Фото: Антон Карлинер / для «Новой»

Движение по краю, отсутствие страха?

— Какой-то антиматериализм, разгильдяйство во всем. Может, из-за постоянной радикальной смены климата? Каждый год наблюдаем, как все умирает наглухо, просто ледяной апокалипсис… Ведь для многих людей с другой части планеты наша зима — реальное светопреставление: все застывает, накрывается снегом и льдом. Потом ба-бах — и заново возрождается. И это происходит регулярно! Будто знаем: ну да, смерть — это нормально, дальше-то опять будет жизнь. То же и в истории страны. Период за периодом у нас все отнимали, и мы привыкали ничего не иметь, потом объявляется ценность частной собственности, потом снова отнимают.

Умирает одна политическая система, начинается другая… Среди многих картин в этом сезоне самая яркая — антиутопия о сталинском СССР «Капитан Волконогов бежал», про сбежавшего от расстрела энкавэдэшника, ищущего покаяние.

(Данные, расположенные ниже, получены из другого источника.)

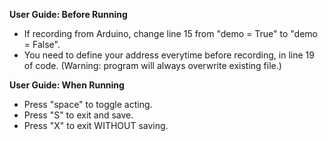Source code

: **User Guide: Before Running**

- If recording from Arduino, change line 15 from "demo = True" to "demo = False".
- You need to define your address everytime before recording, in line 19 of code. (Warning: program will always overwrite existing file.)

**User Guide: When Running**

- Press "space" to toggle acting.
- Press "S" to exit and save.
- Press "X" to exit WITHOUT saving.
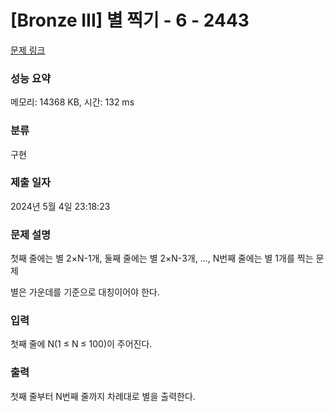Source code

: # [Bronze III] 별 찍기 - 6 - 2443 

[문제 링크](https://www.acmicpc.net/problem/2443) 

### 성능 요약

메모리: 14368 KB, 시간: 132 ms

### 분류

구현

### 제출 일자

2024년 5월 4일 23:18:23

### 문제 설명

<p>첫째 줄에는 별 2×N-1개, 둘째 줄에는 별 2×N-3개, ..., N번째 줄에는 별 1개를 찍는 문제</p>

<p>별은 가운데를 기준으로 대칭이어야 한다.</p>

### 입력 

 <p>첫째 줄에 N(1 ≤ N ≤ 100)이 주어진다.</p>

### 출력 

 <p>첫째 줄부터 N번째 줄까지 차례대로 별을 출력한다.</p>

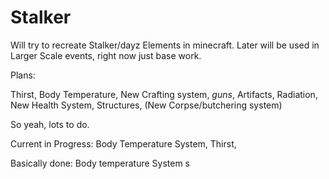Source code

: # Stalker


Will try to recreate Stalker/dayz Elements in minecraft.
Later will be used in Larger Scale events, right now just base work.


Plans:

Thirst, Body Temperature, New Crafting system, *guns*, Artifacts, Radiation, New Health System, Structures, (New Corpse/butchering system)


So yeah, lots to do.

Current in Progress:
Body Temperature System, Thirst,

Basically done:
Body temperature System
s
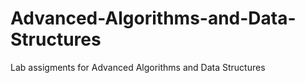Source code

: # Advanced-Algorithms-and-Data-Structures
Lab assigments for Advanced Algorithms and Data Structures

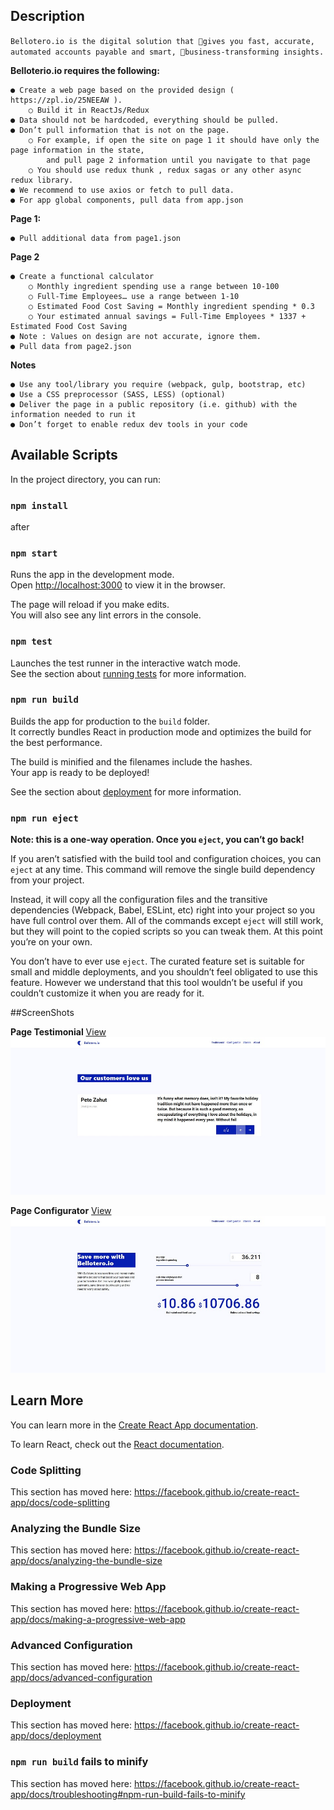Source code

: ## Description
`Bellotero.io is the digital solution that 􀀀gives you fast, accurate, automated accounts
payable and smart, 􀀀business-transforming insights.`

**Belloterio.io requires the following:**

    ● Create a web page based on the provided design ( https://zpl.io/25NEEAW ).
        ○ Build it in ReactJs/Redux
    ● Data should not be hardcoded, everything should be pulled.
    ● Don’t pull information that is not on the page.
        ○ For example, if open the site on page 1 it should have only the page information in the state, 
            and pull page 2 information until you navigate to that page
        ○ You should use redux thunk , redux sagas or any other async redux library.
    ● We recommend to use axios or fetch to pull data.
    ● For app global components, pull data from app.json

**Page 1:**

    ● Pull additional data from page1.json
**Page 2**

    ● Create a functional calculator
        ○ Monthly ingredient spending use a range between 10-100
        ○ Full-Time Employees… use a range between 1-10
        ○ Estimated Food Cost Saving = Monthly ingredient spending * 0.3
        ○ Your estimated annual savings = Full-Time Employees * 1337 + Estimated Food Cost Saving
    ● Note : Values on design are not accurate, ignore them.
    ● Pull data from page2.json
**Notes**

    ● Use any tool/library you require (webpack, gulp, bootstrap, etc)
    ● Use a CSS preprocessor (SASS, LESS) (optional)
    ● Deliver the page in a public repository (i.e. github) with the information needed to run it
    ● Don’t forget to enable redux dev tools in your code

## Available Scripts
In the project directory, you can run:

### `npm install`

after

### `npm start`

Runs the app in the development mode.<br>
Open [http://localhost:3000](http://localhost:3000) to view it in the browser.

The page will reload if you make edits.<br>
You will also see any lint errors in the console.

### `npm test`

Launches the test runner in the interactive watch mode.<br>
See the section about [running tests](https://facebook.github.io/create-react-app/docs/running-tests) for more information.

### `npm run build`

Builds the app for production to the `build` folder.<br>
It correctly bundles React in production mode and optimizes the build for the best performance.

The build is minified and the filenames include the hashes.<br>
Your app is ready to be deployed!

See the section about [deployment](https://facebook.github.io/create-react-app/docs/deployment) for more information.

### `npm run eject`

**Note: this is a one-way operation. Once you `eject`, you can’t go back!**

If you aren’t satisfied with the build tool and configuration choices, you can `eject` at any time. This command will remove the single build dependency from your project.

Instead, it will copy all the configuration files and the transitive dependencies (Webpack, Babel, ESLint, etc) right into your project so you have full control over them. All of the commands except `eject` will still work, but they will point to the copied scripts so you can tweak them. At this point you’re on your own.

You don’t have to ever use `eject`. The curated feature set is suitable for small and middle deployments, and you shouldn’t feel obligated to use this feature. However we understand that this tool wouldn’t be useful if you couldn’t customize it when you are ready for it.

##ScreenShots

**Page Testimonial**
<a href="screenshoots/page-testimonial.jpg">View</a>
<img src="screenshoots/page-testimonial.jpg" alt="testimonial"/>

**Page Configurator**
<a href="screenshoots/page-configurator.jpg">View</a>
<img src="screenshoots/page-configurator.jpg" alt="configurator"/>

## Learn More

You can learn more in the [Create React App documentation](https://facebook.github.io/create-react-app/docs/getting-started).

To learn React, check out the [React documentation](https://reactjs.org/).

### Code Splitting

This section has moved here: https://facebook.github.io/create-react-app/docs/code-splitting

### Analyzing the Bundle Size

This section has moved here: https://facebook.github.io/create-react-app/docs/analyzing-the-bundle-size

### Making a Progressive Web App

This section has moved here: https://facebook.github.io/create-react-app/docs/making-a-progressive-web-app

### Advanced Configuration

This section has moved here: https://facebook.github.io/create-react-app/docs/advanced-configuration

### Deployment

This section has moved here: https://facebook.github.io/create-react-app/docs/deployment

### `npm run build` fails to minify

This section has moved here: https://facebook.github.io/create-react-app/docs/troubleshooting#npm-run-build-fails-to-minify
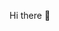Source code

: Hi there 👋
<!-- [![Cherry's github stats](https://github-readme-stats.vercel.app/api?username=zrtch&theme=vue&show_icons=true)](https://github.com/anuraghazra/github-readme-stats) -->
<!-- ![](https://raw.githubusercontent.com/zrtch/blog-img/master/wallhaven-2yz3m9.jpg) -->



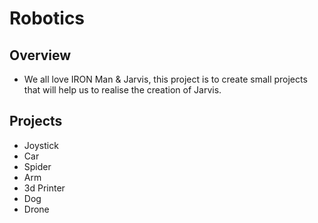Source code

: # Robotics

## Overview
- We all love IRON Man & Jarvis, this project is to create small projects that will help us to realise the creation of Jarvis.

## Projects
- Joystick
- Car
- Spider
- Arm
- 3d Printer
- Dog
- Drone
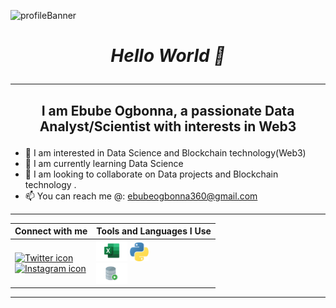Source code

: ![profileBanner](https://github.com/user-attachments/assets/4fcf8f5b-bf35-4f2f-a347-1cc61bb2fca3)

#                                           <p align="center"> *Hello World 👋* </p>
---
##    <p align="center">I am Ebube Ogbonna, a passionate Data Analyst/Scientist with interests in Web3</p>
- 👀 I am interested in Data Science and Blockchain technology(Web3) 
- 🌱 I am currently learning Data Science
- 💞️ I am looking to collaborate on Data projects and Blockchain technology . 
- 📫 You can reach me @: ebubeogbonna360@gmail.com
---

| Connect with me                    | Tools and Languages I Use                       |
| ------------------------------------- | ----------------------------------------------- |
| <a href="https://www.twitter.com/Eto606" target="_blank">![Twitter icon](https://img.icons8.com/color/72/twitter--v1.png)</a> <br /><a href="https://www.instagram.com/eto_creates">![Instagram icon](https://img.icons8.com/color/72/instagram-new--v1.png)</a>|  <img src="https://github.com/EtodHF/EtodHF/blob/main/Excel-Logo.png" width="50px" alt="Excel logo"></img> <img src="https://github.com/EtodHF/EtodHF/blob/main/python.png" width="30px" alt="Python logo"></img> <br /> <img src="https://github.com/EtodHF/EtodHF/blob/main/SQL.png" width="50px" alt="SQL Logo"></img>|
---



<!---
EtodHF/EtodHF is a ✨ special ✨ repository because its `README.md` (this file) appears on your GitHub profile.
You can click the Preview link to take a look at your changes.
--->
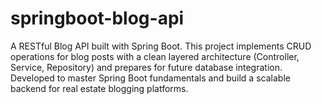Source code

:# springboot-blog-api
A RESTful Blog API built with Spring Boot.
This project implements CRUD operations for blog posts with a clean layered architecture (Controller, Service, Repository) and prepares for future database integration. Developed to master Spring Boot fundamentals and build a scalable backend for real estate blogging platforms.
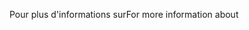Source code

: <span data-ttu-id="da282-101">Pour plus d'informations sur</span><span class="sxs-lookup"><span data-stu-id="da282-101">For more information about</span></span>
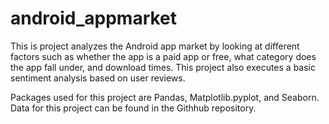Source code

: # android_appmarket
This is project analyzes the Android app market by looking at different factors such as whether the app is a paid app or free, 
what category does the app fall under, and download times. This project also executes a basic sentiment analysis based on user reviews. 

Packages used for this project are Pandas, Matplotlib.pyplot, and Seaborn. Data for this project can be found in the Githhub repository. 
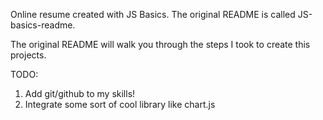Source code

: Online resume created with JS Basics. The original README is called JS-basics-readme.

The original README will walk you through the steps I took to create this projects.


TODO:
1. Add git/github to my skills!
2. Integrate some sort of cool library like chart.js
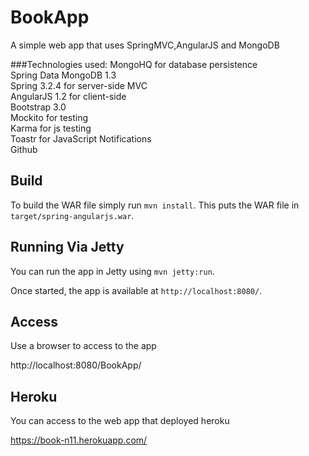 # BookApp
A simple web app that uses SpringMVC,AngularJS and MongoDB

###Technologies used:
 MongoHQ</a> for database persistence<br>
 Spring Data MongoDB 1.3<br>
 Spring 3.2.4</a> for server-side MVC<br>
 AngularJS 1.2</a> for client-side<br>
 Bootstrap 3.0</a><br>
 Mockito for testing<br>
 Karma for js testing<br>
 Toastr for  JavaScript Notifications<br>
 Github

## Build 

To build the WAR file simply run `mvn install`. This puts the WAR
file in `target/spring-angularjs.war`.


## Running Via Jetty

You can run the app in Jetty using `mvn jetty:run`.

Once started, the app is available at `http://localhost:8080/`.

## Access
Use a browser to access to the app

http://localhost:8080/BookApp/

## Heroku

You can access to the web app that deployed heroku

https://book-n11.herokuapp.com/

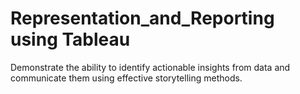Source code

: # Representation_and_Reporting using Tableau
Demonstrate the ability to identify actionable insights from data and communicate them using effective storytelling methods.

Ты играл человека того времени или условного сорокинского опричника, комиксовый персонаж?

— Была попытка ничего не играть. Стать стертой личностью, умершей в каком-то смысле. Ступив на этот путь, он предал все человеческое, для меня — умер как душа, как сгусток энергии. Жаль, вылетели сцены, объяснявшие, как он тут оказался, где был до этого. А была тяжелейшая жизнь, в результате которой он и попал в структуру, которая ему все дала: комнату, товарищей. Наличие комнаты в то время — это как вилла на Рублевке сейчас.

Помню претензии к фильму: мол, авторы пробуждают в нас эмпатию к опричникам, которые «пытают хуже фашистов». К герою, который постепенно прозревает, движется к покаянию.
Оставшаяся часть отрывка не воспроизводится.